ICH GENIESSE DIE DIKTATUR
Als der Kopfrechenkünstler Ferenc Pataki
unsere Schule besuchte und die
ihm aufgegebenen Aufgaben
eine nach der anderen löste und sich
nicht ein einziges Mal irrte und wir ihn bewunderten
den Künstler
teilten wir ihn in
gleiche
kleine Teile
untersuchten sie es war
kein Schwindel dabei
die Teile funktionierten mannhaft nie fehlerhaft
und ich vertraute ihm vertrauensvoll
diese Welt an
und schaute glückselig zu
wie mich anlacht
die Wahrheit
Übersetzung von Karin Höpp
Endre Kukorelly ist ein Grenzgänger zwischen den literarischen Genres, einer zudem, der sich die Grenzen durchaus selbst zieht, ungeachtet aller literarischen Konventionen, aller Übereinkünfte zwischen Autor und Leser. Er, der „Bürger“ (A.K. Nagy) unter den neueren ungarischen Autoren, ist auch ein „Bürgerschreck“, der mit seinen Texten gehörige Verwirrung und Verunsicherung stiftet, freilich nicht ohne bisweilen vor allem selbst verwirrt zu sein angesichts der (spontanen) Wirkung, die er (etwa bei Lesungen) erreicht. Ein Bürgerschreck wider Willen? Ein Poet voller Widersprüche auf jeden Fall. Er, der eher Konservative, der politisch „Träge“ und „Bequeme“, wettete Ende 1986 um eine Kiste Sekt, daß spätestens in zehn Jahren in Ungarn der Kommunismus diskreditiert und das Mehrparteiensystem eingeführt sein würde…

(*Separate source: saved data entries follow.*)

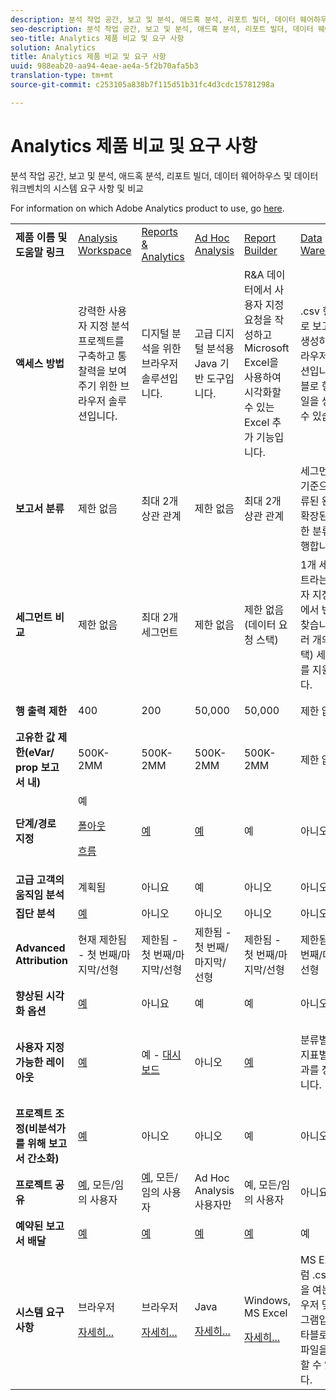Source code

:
 ```yaml
---
description: 분석 작업 공간, 보고 및 분석, 애드혹 분석, 리포트 빌더, 데이터 웨어하우스 및 데이터 워크벤치의 시스템 요구 사항 및 비교
seo-description: 분석 작업 공간, 보고 및 분석, 애드혹 분석, 리포트 빌더, 데이터 웨어하우스 및 데이터 워크벤치의 시스템 요구 사항 및 비교
seo-title: Analytics 제품 비교 및 요구 사항
solution: Analytics
title: Analytics 제품 비교 및 요구 사항
uuid: 988eab20-aa94-4eae-ae4a-5f2b70afa5b3
translation-type: tm+mt
source-git-commit: c253105a838b7f115d51b31fc4d3cdc15781298a

---
```



# Analytics 제품 비교 및 요구 사항

분석 작업 공간, 보고 및 분석, 애드혹 분석, 리포트 빌더, 데이터 웨어하우스 및 데이터 워크벤치의 시스템 요구 사항 및 비교

For information on which Adobe Analytics product to use, go [here](/help/admin/c-analytics-product-comparison/which-analytics-tool.md).

<table id="table_8A42BE3253024552A170F6471B1E4D1D"> 
 <tbody> 
  <tr> 
   <td> <b>제품 이름 및 도움말 링크</b> </td> 
   <td> <a href="https://marketing.adobe.com/resources/help/en_US/analytics/analysis-workspace/"> Analysis Workspace </a> </td> 
   <td> <a href="https://marketing.adobe.com/resources/help/en_US/sc/user/index.html"> Reports &amp; Analytics </a> </td> 
   <td> <a href="https://marketing.adobe.com/resources/help/en_US/dsc/"> Ad Hoc Analysis </a> </td> 
   <td> <a href="https://marketing.adobe.com/resources/help/en_US/arb/index.html"> Report Builder </a> </td> 
   <td colname="col06"> <a href="https://marketing.adobe.com/resources/help/en_US/reference/data_warehouse.html"> Data Warehouse </a> </td> 
   <td colname="col6"> <a href="https://docs.adobe.com/content/help/en/data-workbench/using/home.html"> Data Workbench </a> </td> 
  </tr> 
  <tr> 
   <td> <b>액세스 방법</b> </td> 
   <td> 강력한 사용자 지정 분석 프로젝트를 구축하고 통찰력을 보여주기 위한 브라우저 솔루션입니다. </td> 
   <td> 디지털 분석을 위한 브라우저 솔루션입니다. </td> 
   <td> 고급 디지털 분석용 Java 기반 도구입니다. </td> 
   <td> R&amp;A 데이터에서 사용자 지정 요청을 작성하고 Microsoft Excel을 사용하여 시각화할 수 있는 Excel 추가 기능입니다. </td> 
   <td colname="col06"> <span class="filepath">.csv</span> 형식으로 보고서를 생성하는 브라우저 솔루션입니다. 타블로 형식 파일을 생성할 수 있습니다. </td> 
   <td colname="col6"> 사용자 지정 속성 모델링, 예측 분석 및 360 고객 분석과 같은 고급 분석용 다중 채널 분석 도구입니다. </td> 
  </tr> 
  <tr> 
   <td> <b>보고서 분류</b> </td> 
   <td> 제한 없음 </td> 
   <td> 최대 2개 상관 관계 </td> 
   <td> 제한 없음 </td> 
   <td> 최대 2개 상관 관계 </td> 
   <td colname="col06"> 세그먼트를 기준으로 분류된 완전히 확장된 무제한 분류를 수행합니다. </td> 
   <td colname="col6"> 제한 없음 </td> 
  </tr> 
  <tr> 
   <td> <b>세그먼트 비교</b> </td> 
   <td> 제한 없음 </td> 
   <td> 최대 2개 세그먼트 </td> 
   <td> 제한 없음 </td> 
   <td> 제한 없음(데이터 요청 스택) </td> 
   <td colname="col06"> 1개 세그먼트라는 사용자 지정 코드에서 변수를 찾습니다. 여러 개의(스택) 세그먼트를 지원합니다. </td> 
   <td colname="col6"> 제한 없음 </td> 
  </tr> 
  <tr> 
   <td> <b>행 출력 제한</b> </td> 
   <td> 400 </td> 
   <td> 200 </td> 
   <td> 50,000 </td> 
   <td> 50,000 </td> 
   <td colname="col06"> 제한 없음 </td> 
   <td colname="col6"> 사용자 지정 가능 </td> 
  </tr> 
  <tr> 
   <td> <b>고유한 값 제한(eVar/ prop 보고서 내)</b> </td> 
   <td> 500K-2MM </td> 
   <td> 500K-2MM </td> 
   <td> 500K-2MM </td> 
   <td> 500K-2MM </td> 
   <td colname="col06"> 제한 없음 </td> 
   <td colname="col6"> 사용자 지정 가능 </td> 
  </tr> 
  <tr> 
   <td> <b>단계/경로 지정</b> </td> 
   <td> 예 <p> </p> <a href="https://marketing.adobe.com/resources/help/en_US/analytics/analysis-workspace/fallout_flow.html"> 폴아웃 </a> <p> <a href="https://marketing.adobe.com/resources/help/en_US/analytics/analysis-workspace/flow.html"> 흐름 </a> </p> </td> 
   <td> <a href="https://marketing.adobe.com/resources/help/en_US/sc/user/reports.html"> 예 </a> </td> 
   <td> <a href="https://marketing.adobe.com/resources/help/en_US/dsc/c_reports_paths.html"> 예 </a> </td> 
   <td> 예 </td> 
   <td colname="col06"> 아니오 </td> 
   <td colname="col6"> 예 </td> 
  </tr> 
  <tr> 
   <td> <b>고급 고객의 움직임 분석</b> </td> 
   <td> 계획됨 </td> 
   <td> 아니요 </td> 
   <td> 예 </td> 
   <td> 아니오 </td> 
   <td colname="col06"> 아니오 </td> 
   <td colname="col6"> 예 </td> 
  </tr> 
  <tr> 
   <td> <b>집단 분석</b> </td> 
   <td> <a href="https://marketing.adobe.com/resources/help/en_US/analytics/analysis-workspace/cohort_analysis.html"> 예 </a> </td> 
   <td> 아니오 </td> 
   <td> 아니오 </td> 
   <td> 아니오 </td> 
   <td colname="col06"> 아니오 </td> 
   <td colname="col6"> 예 </td> 
  </tr> 
  <tr> 
   <td> <b>Advanced Attribution</b> </td> 
   <td> 현재 제한됨 - 첫 번째/마지막/선형 </td> 
   <td> 제한됨 - 첫 번째/마지막/선형 </td> 
   <td> 제한됨 - 첫 번째/마지막/선형 </td> 
   <td> 제한됨 - 첫 번째/마지막/선형 </td> 
   <td colname="col06"> 제한됨 - 첫 번째/마지막/선형 </td> 
   <td colname="col6"> 예 </td> 
  </tr> 
  <tr> 
   <td> <b>향상된 시각화 옵션</b> </td> 
   <td> <a href="https://marketing.adobe.com/resources/help/en_US/analytics/analysis-workspace/analysis-workspace-features.html"> 예 </a> </td> 
   <td> 아니요 </td> 
   <td> 예 </td> 
   <td> 예 </td> 
   <td colname="col06"> 아니오 </td> 
   <td colname="col6"> 예 </td> 
  </tr> 
  <tr> 
   <td> <b>사용자 지정 가능한 레이아웃</b> </td> 
   <td> <a href="https://marketing.adobe.com/resources/help/en_US/analytics/analysis-workspace/analysis-workspace-features.html"> 예 </a> </td> 
   <td> 예 - <a href="https://marketing.adobe.com/resources/help/en_US/sc/user/dashboard.html">대시보드 </a> </td> 
   <td> 아니오 </td> 
   <td> <a href="https://marketing.adobe.com/resources/help/en_US/arb/configure_the_custom_layout.html"> 예 </a> </td> 
   <td colname="col06"> <p> 분류별 또는 지표별로 결과를 정렬합니다. </p> </td> 
   <td colname="col6"> 예 </td> 
  </tr> 
  <tr> 
   <td> <b>프로젝트 조정(비분석가를 위해 보고서 간소화)</b> </td> 
   <td> <a href="https://marketing.adobe.com/resources/help/en_US/analytics/analysis-workspace/curate.html"> 예 </a> </td> 
   <td> 아니오 </td> 
   <td> 아니오 </td> 
   <td> 예 </td> 
   <td colname="col06"> 아니오 </td> 
   <td colname="col6"> 예 </td> 
  </tr> 
  <tr> 
   <td> <b>프로젝트 공유</b> </td> 
   <td> <a href="https://marketing.adobe.com/resources/help/en_US/analytics/analysis-workspace/curate.html"> 예</a>, 모든/임의 사용자 </td> 
   <td> <a href="https://marketing.adobe.com/resources/help/en_US/sc/user/scheduling.html"> 예</a>, 모든/임의 사용자 </td> 
   <td> Ad Hoc Analysis 사용자만 </td> 
   <td> 예, 모든/임의 사용자 </td> 
   <td colname="col06"> 아니요 </td> 
   <td colname="col6"> 예 </td> 
  </tr> 
  <tr> 
   <td> <b>예약된 보고서 배달</b> </td> 
   <td> <a href="https://marketing.adobe.com/resources/help/en_US/analytics/analysis-workspace/schedule-projects.html"> 예 </a> </td> 
   <td> <a href="https://marketing.adobe.com/resources/help/en_US/sc/user/scheduling.html"> 예 </a> </td> 
   <td> <a href="https://marketing.adobe.com/resources/help/en_US/dsc/c_schedule.html"> 예 </a> </td> 
   <td> <a href="https://marketing.adobe.com/resources/help/en_US/arb/schedule_report_requests.html"> 예 </a> </td> 
   <td colname="col06"> 예 </td> 
   <td colname="col6"> 예 </td> 
  </tr> 
  <tr> 
   <td> <b>시스템 요구 사항</b> </td> 
   <td> <p>브라우저 </p> <p> <a href="https://marketing.adobe.com/resources/help/en_US/sc/user/requirements.html"> 자세히... </a> </p> </td> 
   <td> <p>브라우저 </p> <p> <a href="https://marketing.adobe.com/resources/help/en_US/sc/user/requirements.html"> 자세히... </a> </p> </td> 
   <td> <p>Java </p> <p> <a href="https://marketing.adobe.com/resources/help/en_US/dsc/c_sys_reqs.html"> 자세히... </a> </p> </td> 
   <td> <p>Windows, MS Excel </p> <p> <a href="https://marketing.adobe.com/resources/help/en_US/arb/system_requirements.html"> 자세히... </a> </p> </td> 
   <td colname="col06"> MS Excel처럼 <span class="filepath">.csv</span> 파일을 여는 브라우저 및 프로그램입니다. 타블로 형식 파일을 생성할 수 있습니다. </td> 
   <td colname="col6"> Windows 64비트, OpenGL 3.2용 그래픽 어댑터(<u> <a href="https://marketing.adobe.com/resources/help/en_US/insight/install/c_Data_Workbench_Client_install.html"> 자세히... </a></u> ) </td> 
  </tr> 
 </tbody> 
</table>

Das Befremdliche dieser Texte gründet nur scheinbar auf deren Grammatik: in der manchmal durchaus nervenden Wiederholung und Verdrehung einzelner Wörter und Wendungen, so als ertaste und erschließe sich Kukorelly die lexikologischen und syntaktischen Möglichkeiten der Sprache mit jedem Text immer wieder neu. Auch die Willkür, mit der diese Texte bisweilen in Verszeilen gebrochen wurden, ungedenk der Wortgrenzen in einer ganz eigenwilligen Neuinterpretation des Enjambements, eine Willkür, die uns und unseren Vorstellungen von Lyrik – mögen die noch so aufgeschlossen sein – foppend eine Nase dreht (auch und gerade dann, wenn der Dichter uns nach soviel „freier“ Rhythmik plötzlich doch wieder gereimt und strophisch geordnet daherkommt), auch sie wird uns den letzten Grund für unsere Verwirrung nicht liefern können. Wie auch die umgangssprachlichen Schlampereien nicht, es sei denn, wir rücken sie wie alles Formale dieser Texte dorthin, wo sie hingehören und wo sie herkommen: auf die inhaltliche Ebene. So ist denn Kukorellys legere, bisweilen groteske Sprache untrennbarer Teil jener banalen Alltäglichkeit, die uns nicht nur deshalb verunsichert, weil sie so gar nicht in unsere herkömmliche Vorstellung von Poesie paßt. Die Gemüseläden in der Szondy hinterm Westbahnhof, wo Kukorelly in einem der typischen Pester Mietshäuser zu Hause ist, alte Fotos und defekte Trolleybusse, Lebensrevision, Bananen und Erdbeeren, Thomas Bernhard und Géza Ottlik, verfahrene Beziehungskisten und ebensolche Dichterlesungen und „die Versuchung der Liebe zu Orten, sie sich ans Meer zu wünschen“ (Köhler), die Angst vor Trennung, Trostlosigkeit und Tod – alles ist da:
Das Große ist dem Kleinen beigemengt und umgekehrt, nichts vermag abgeschlossen für sich zu bestehen.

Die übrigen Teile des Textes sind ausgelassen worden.